Need suggestions to improve code

Discussion in 'Perl Misc' started by SSS Develop, Aug 24, 2013.

  1. SSS Develop

    SSS Develop Guest

    Hello,

    I am working on some data crunching/migration of data. Data is in postgresql database.

    The rows of data from where I am reading are more than 20 milions.
    While working on this data with normal (linear way) it is taking more than 2 days time to handle this data :(

    I thought of using Parrallel::ForkManager Perl module. Please help me optimize/improve following program.

    -------------
    use strict;
    use warnings
    use DBI;
    use Parallel::ForkManager;


    my $MAX = 100;
    my $pm = Parallel::ForkManager->new($MAX);


    my $dbh = DBI->connect( "DBI:pg:dbname=" . 'postgres' . ";host=" . '192.168.1.1', "postgres", "postgres" ) or die DBI->errstr;

    my $query = $dbh->prepare("select id from secrete_records");

    $query->execute();


    while ( my $record = $query->fetchrow_hashref() ) {

    my $pid = $pm->start and next;

    # creating new Database connection
    my $dbh_internal = DBI->connect( "DBI:pg:dbname=" . 'postgres' . ";host=" . '192.168.1.1', "postgres", "postgres" ) or die DBI->errstr;
    my $query_internal = $dbh_internal("select id, record_one, record_two from secrete_records where id=?")
    $query_internal->execute($record);

    //
    // do some activity (includes insert, update in secrete_records_archives and other relavent tables from same database


    $dbh_internal->disconnect()
    $pm->finish()


    }

    $dbh->disconnect();

    ------------

    Note:

    I am creating multiple connections with Database ($dbh, $dbh_internal). Not sure if that's required. I tried to use one connection but it trows error. Its related to SSL :( though I am not using database connection in SSL mode.

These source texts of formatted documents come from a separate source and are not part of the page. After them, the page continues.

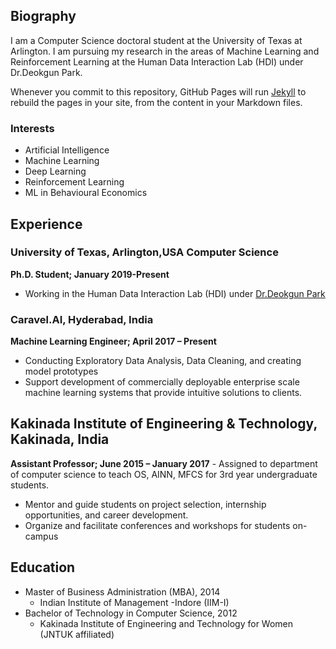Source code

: ## Biography

I am a  Computer Science doctoral student at the University of Texas at Arlington. I am pursuing my research in the areas of Machine Learning and Reinforcement Learning at the Human Data Interaction Lab (HDI) under Dr.Deokgun Park.

Whenever you commit to this repository, GitHub Pages will run [Jekyll](https://jekyllrb.com/) to rebuild the pages in your site, from the content in your Markdown files.

### Interests

- Artificial Intelligence
- Machine Learning
- Deep Learning
- Reinforcement Learning
- ML in Behavioural Economics


## Experience

### University of Texas, Arlington,USA Computer Science 
**Ph.D. Student; January 2019-Present**

- Working in the Human Data Interaction Lab (HDI) under [Dr.Deokgun Park](http://crystal.uta.edu/~park/)                 

 
### Caravel.AI, Hyderabad, India
**Machine Learning Engineer; April 2017 – Present**  

- Conducting Exploratory Data Analysis, Data Cleaning, and creating model prototypes
- Support development of commercially deployable enterprise scale machine learning systems that provide  intuitive solutions to clients. 

## Kakinada Institute of Engineering & Technology, Kakinada, India
**Assistant Professor; June 2015 – January 2017**                                                                                                                                                                                                           - Assigned to department of computer science to teach OS, AINN, MFCS for 3rd year undergraduate students.
- Mentor and guide students on project selection, internship opportunities, and career development.
- Organize and facilitate conferences and workshops for students on-campus

## Education

- Master of Business Administration (MBA), 2014
  - Indian Institute of Management -Indore (IIM-I)
- Bachelor of Technology in Computer Science, 2012
  - Kakinada Institute of Engineering and Technology for Women (JNTUK affiliated)

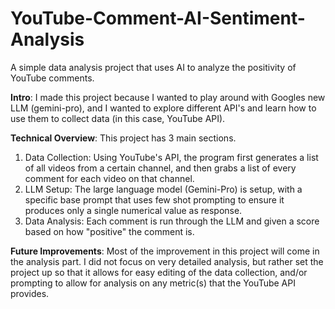 # YouTube-Comment-AI-Sentiment-Analysis
A simple data analysis project that uses AI to analyze the positivity of YouTube comments.

**Intro**: I made this project because I wanted to play around with Googles new LLM (gemini-pro), and I wanted to explore different API's and learn how to use them to collect data (in this case, YouTube API). 

**Technical Overview**: This project has 3 main sections.
  1. Data Collection: Using YouTube's API, the program first generates a list of all videos from a certain channel, and then grabs a list of every comment for each video on that channel.
  2. LLM Setup: The large language model (Gemini-Pro) is setup, with a specific base prompt that uses few shot prompting to ensure it produces only a single numerical value as response.
  3. Data Analysis: Each comment is run through the LLM and given a score based on how "positive" the comment is.

**Future Improvements**: Most of the improvement in this project will come in the analysis part. I did not focus on very detailed analysis, but rather set the project up so that it allows for easy editing of the data collection, and/or prompting to allow for analysis on any metric(s) that the YouTube API provides.
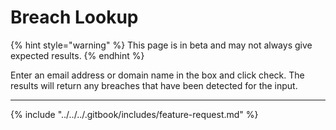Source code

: # Breach Lookup

{% hint style="warning" %}
This page is in beta and may not always give expected results.
{% endhint %}

Enter an email address or domain name in the box and click check. The results will return any breaches that have been detected for the input.

***

{% include "../../../.gitbook/includes/feature-request.md" %}
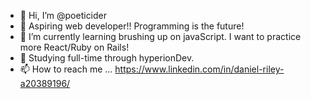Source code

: - 👋 Hi, I’m @poeticider
- 👀 Aspiring web developer!! Programming is the future!
- 🌱 I’m currently learning brushing up on javaScript. I want to practice more React/Ruby on Rails!
- 💞️ Studying full-time through hyperionDev. 
- 📫 How to reach me ... https://www.linkedin.com/in/daniel-riley-a20389196/

<!---
poeticider/poeticider is a ✨ special ✨ repository because its `README.md` (this file) appears on your GitHub profile.
You can click the Preview link to take a look at your changes.
--->
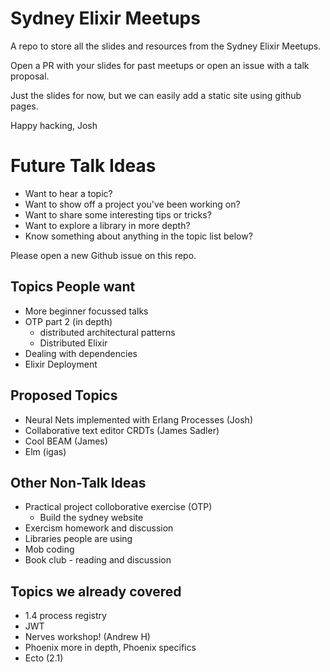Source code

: # Sydney Elixir Meetups

A repo to store all the slides and resources from the Sydney Elixir Meetups.

Open a PR with your slides for past meetups or open an issue with a talk proposal.

Just the slides for now, but we can easily add a static site using github pages.

Happy hacking,
Josh

# Future Talk Ideas

- Want to hear a topic?
- Want to show off a project you've been working on?
- Want to share some interesting tips or tricks?
- Want to explore a library in more depth?
- Know something about anything in the topic list below? 

Please open a new Github issue on this repo.

## Topics People want 

- More beginner focussed talks
- OTP part 2 (in depth)
    - distributed architectural patterns
    - Distributed Elixir
- Dealing with dependencies
- Elixir Deployment

## Proposed Topics

- Neural Nets implemented with Erlang Processes (Josh)
- Collaborative text editor CRDTs (James Sadler)
- Cool BEAM (James)
- Elm (igas)

## Other Non-Talk Ideas

- Practical project colloborative exercise (OTP)
    - Build the sydney website
- Exercism homework and discussion
- Libraries people are using
- Mob coding
- Book club - reading and discussion

## Topics we already covered

- 1.4 process registry
- JWT
- Nerves workshop! (Andrew H)
- Phoenix more in depth, Phoenix specifics
- Ecto (2.1)
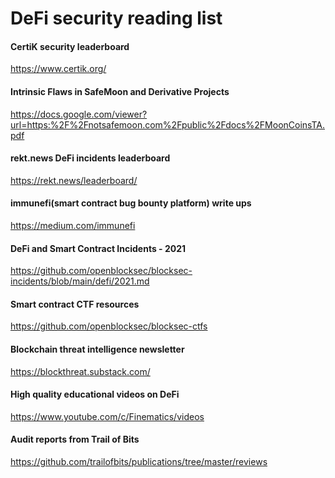 DeFi security reading list
========================================

#### CertiK security leaderboard
https://www.certik.org/

$$$$
#### Intrinsic Flaws in SafeMoon and Derivative Projects
https://docs.google.com/viewer?url=https:%2F%2Fnotsafemoon.com%2Fpublic%2Fdocs%2FMoonCoinsTA.pdf

$$$$
#### rekt.news DeFi incidents leaderboard
https://rekt.news/leaderboard/

$$$$
#### immunefi(smart contract bug bounty platform) write ups 
https://medium.com/immunefi

$$$$
#### DeFi and Smart Contract Incidents - 2021
https://github.com/openblocksec/blocksec-incidents/blob/main/defi/2021.md

$$$$
#### Smart contract CTF resources
https://github.com/openblocksec/blocksec-ctfs

$$$$
#### Blockchain threat intelligence newsletter
https://blockthreat.substack.com/

$$$$
#### High quality educational videos on DeFi 
https://www.youtube.com/c/Finematics/videos

$$$$
#### Audit reports from Trail of Bits
https://github.com/trailofbits/publications/tree/master/reviews

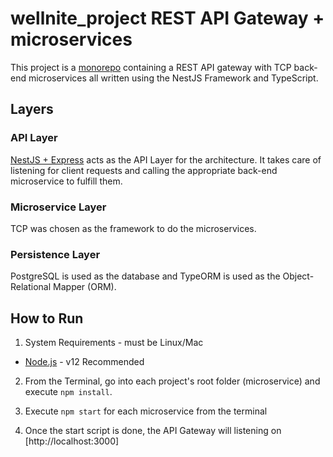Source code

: # wellnite_project REST API Gateway + microservices

This project is a [monorepo](https://gomonorepo.org/) containing a REST API gateway with TCP back-end microservices all written using the NestJS Framework and TypeScript.

## Layers

### API Layer

[NestJS + Express](https://nestjs.com/) acts as the API Layer for the architecture. It takes care of listening for client requests and calling the appropriate back-end microservice to fulfill them.

### Microservice Layer

TCP was chosen as the framework to do the microservices.

### Persistence Layer

PostgreSQL is used as the database and TypeORM is used as the Object-Relational Mapper (ORM).

## How to Run

1. System Requirements - must be Linux/Mac
- [Node.js](https://nodejs.org/en/) - v12 Recommended

2. From the Terminal, go into each project's root folder (microservice) and execute `npm install`.

3. Execute `npm start` for each microservice from the terminal 

4. Once the start script is done, the API Gateway will listening on [http://localhost:3000]
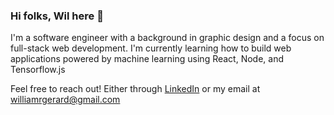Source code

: ### Hi folks, Wil here 👋

I'm a software engineer with a background in graphic design and a focus on full-stack web development. I'm currently learning how to build web applications powered by machine learning using React, Node, and Tensorflow.js

Feel free to reach out! Either through [LinkedIn](https://www.linkedin.com/in/wilgerard/) or my email at <williamrgerard@gmail.com>
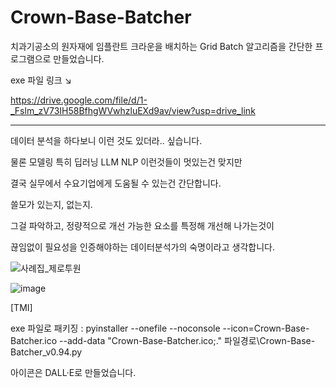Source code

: # Crown-Base-Batcher
치과기공소의 원자재에 임플란트 크라운을 배치하는 Grid Batch 알고리즘을 간단한 프로그램으로 만들었습니다.


exe 파일 링크 ↘

https://drive.google.com/file/d/1-_Fslm_zV73IH58BfhgWVwhzluEXd9av/view?usp=drive_link


---
데이터 분석을 하다보니 이런 것도 있더라.. 싶습니다.

물론 모델링 특히 딥러닝 LLM NLP 이런것들이 멋있는건 맞지만

결국 실무에서 수요기업에게 도움될 수 있는건 간단합니다.

쓸모가 있는지, 없는지.

그걸 파악하고, 정량적으로 개선 가능한 요소를 특정해 개선해 나가는것이

끊임없이 필요성을 인증해야하는 데이터분석가의 숙명이라고 생각합니다.

![사례집_제로투원](https://github.com/teon-u/Crown-Base-Batcher/assets/89633138/1131b7fd-7f50-467c-97f5-14430fdc0e64)

![image](https://github.com/teon-u/Crown-Base-Batcher/assets/89633138/5c180ec9-c58a-415d-a8a5-4a74ab071452)

[TMI]


exe 파일로 패키징 : pyinstaller --onefile --noconsole --icon=Crown-Base-Batcher.ico --add-data "Crown-Base-Batcher.ico;." 파일경로\\Crown-Base-Batcher_v0.94.py


아이콘은 DALL·E로 만들었습니다.
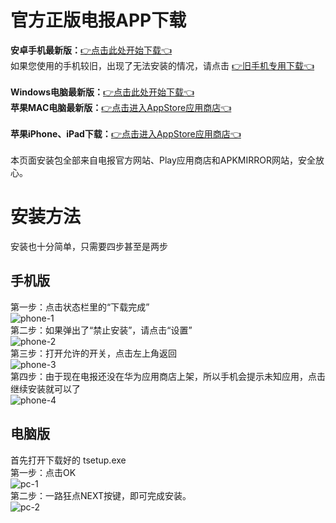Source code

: # 官方正版电报APP下载

**安卓手机最新版：**[👉点击此处开始下载👈](https://github.com/esu-tg/tg-app/releases/latest/download/telegram.apk) <br>
如果您使用的手机较旧，出现了无法安装的情况，请点击 [👉旧手机专用下载👈](https://github.com/esu-tg/tg-app-old/releases/latest/download/telegram-old.apk) <br><br>
**Windows电脑最新版：**[👉点击此处开始下载👈](https://github.com/esu-tg/tg-windows/releases/latest/download/tsetup.exe) <br>
**苹果MAC电脑最新版：**[👉点击进入AppStore应用商店👈](https://apps.apple.com/app/telegram-desktop/id946399090) <br>
<br>
**苹果iPhone、iPad下载：**[👉点击进入AppStore应用商店👈](https://apps.apple.com/app/telegram-messenger/id686449807)
<br><br>
本页面安装包全部来自电报官方网站、Play应用商店和APKMIRROR网站，安全放心。
# 安装方法
安装也十分简单，只需要四步甚至是两步
## 手机版
第一步：点击状态栏里的“下载完成” <br>
![phone-1](https://raw.githubusercontent.com/esu-tg/tg-app/master/readme-img/phone1.png) <br>
第二步：如果弹出了“禁止安装”，请点击“设置” <br>
![phone-2](https://raw.githubusercontent.com/esu-tg/tg-app/master/readme-img/phone2.png) <br>
第三步：打开允许的开关，点击左上角返回 <br>
![phone-3](https://raw.githubusercontent.com/esu-tg/tg-app/master/readme-img/phone3.png) <br>
第四步：由于现在电报还没在华为应用商店上架，所以手机会提示未知应用，点击继续安装就可以了 <br>
![phone-4](https://raw.githubusercontent.com/esu-tg/tg-app/master/readme-img/phone4.png) <br>

## 电脑版
首先打开下载好的 tsetup.exe <br>
第一步：点击OK <br>
![pc-1](https://raw.githubusercontent.com/esu-tg/tg-app/master/readme-img/pc1.jpg) <br>
第二步：一路狂点NEXT按键，即可完成安装。 <br>
![pc-2](https://raw.githubusercontent.com/esu-tg/tg-app/master/readme-img/pc2.jpg) <br>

    Any other ways to handle such large number of data in Perl?


    thank you,

    ---SSS
    SSS Develop, Aug 24, 2013
    #1
    1. Advertising

  2. SSS Develop <> writes:

    [...]

    > The rows of data from where I am reading are more than 20 milions.
    > While working on this data with normal (linear way) it is taking more than 2 days time to handle this data :(
    >
    > I thought of using Parrallel::ForkManager Perl module. Please help
    > me optimize/improve following program.


    The speed improvement you can achieve in this way depends on what the
    computer (or computers) you are using can actually do in
    parallell. For compute-bound parts of the appliaction (according to
    the code below, there aren't any), it can roughly do as many things in
    parallell as there are available CPUs/ cores and for I/O-bound parts,
    as there are available, independent 'I/O processing thingies' ie
    disks or SSDs. Once you get past either number, more threads of
    execution running the code will actually slow things down as they
    block each other while competing for resources and the overhead for
    switching among them increases.

    > -------------
    > use strict;
    > use warnings
    > use DBI;
    > use Parallel::ForkManager;
    >
    >
    > my $MAX = 100;
    > my $pm = Parallel::ForkManager->new($MAX);


    Which means that, except in relatively rare situations, 100 is
    certainly way too much.

    > my $dbh = DBI->connect( "DBI:pg:dbname=" . 'postgres' . ";host=" . '192.168.1.1', "postgres", "postgres" ) or die DBI->errstr;


    Is the database running on another host? If so, you should run your
    code there. Otherwise, using AF_UNIX sockets to connect to the server
    should be somewhat faster than using a (mock) TCP connection.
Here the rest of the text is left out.